:: WHAT NEEDS TO BE DONE ::
In the records below, find every line with the word "discussion" and copy it.

------ INFORMATION

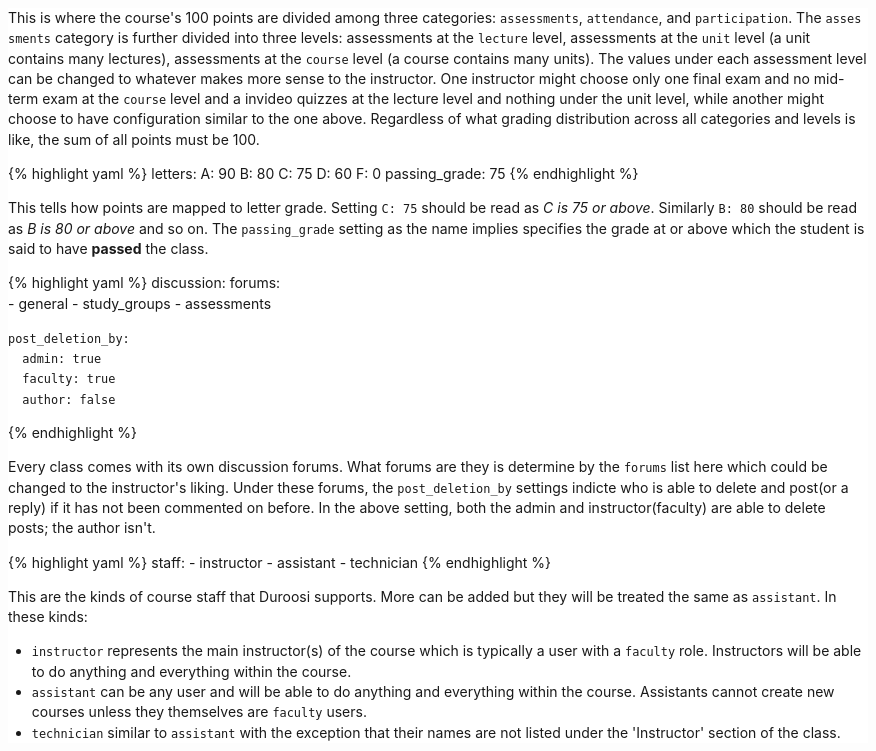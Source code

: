 This is where the course's 100 points are divided among three categories: `assessments`, `attendance`, and `participation`. The `assessments` category is further divided into three levels: assessments at the `lecture` level, assessments at the `unit` level (a unit contains many lectures), assessments at the `course` level (a course contains many units). The values under each assessment level can be changed to whatever makes more sense to the instructor. One instructor might choose only one final exam and no mid-term exam at the `course` level and a invideo quizzes at the lecture level and nothing under the unit level, while another might choose to have configuration similar to the one above. Regardless of what grading distribution across all categories and levels is like, the sum of all points must be 100.

{% highlight yaml %}
    letters:
      A: 90
      B: 80
      C: 75
      D: 60
      F: 0
    passing_grade: 75
{% endhighlight %}

This tells how points are mapped to letter grade. Setting `C: 75` should be read as *C is 75 or above*. Similarly `B: 80` should be read as *B is 80 or above* and so on. The `passing_grade` setting as the name implies specifies the grade at or above which the student is said to have **passed** the class.

{% highlight yaml %}
  discussion:
    forums:  
      - general
      - study_groups
      - assessments
    
    post_deletion_by:
      admin: true
      faculty: true
      author: false
{% endhighlight %}

Every class comes with its own discussion forums. What forums are they is determine by the `forums` list here which could be changed to the instructor's liking. Under these forums, the `post_deletion_by` settings indicte who is able to delete and post(or a reply) if it has not been commented on before. In the above setting, both the admin and instructor(faculty) are able to delete posts; the author isn't.

{% highlight yaml %}
  staff:
    - instructor
    - assistant
    - technician
{% endhighlight %}

This are the kinds of course staff that Duroosi supports. More can be added but they will be treated the same as `assistant`. In these kinds:

- `instructor` represents the main instructor(s) of the course which is typically a user with a `faculty` role. Instructors will be able to do anything and everything within the course.
- `assistant` can be any user and will be able to do anything and everything within the course. Assistants cannot create new courses unless they themselves are `faculty` users.
- `technician` similar to `assistant` with the exception that their names are not listed under the 'Instructor' section of the class.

------------

:: OUTPUT OF THE TASK ::
  discussion:
Every class comes with its own discussion forums. What forums are they is determine by the `forums` list here which could be changed to the instructor's liking. Under these forums, the `post_deletion_by` settings indicte who is able to delete and post(or a reply) if it has not been commented on before. In the above setting, both the admin and instructor(faculty) are able to delete posts; the author isn't.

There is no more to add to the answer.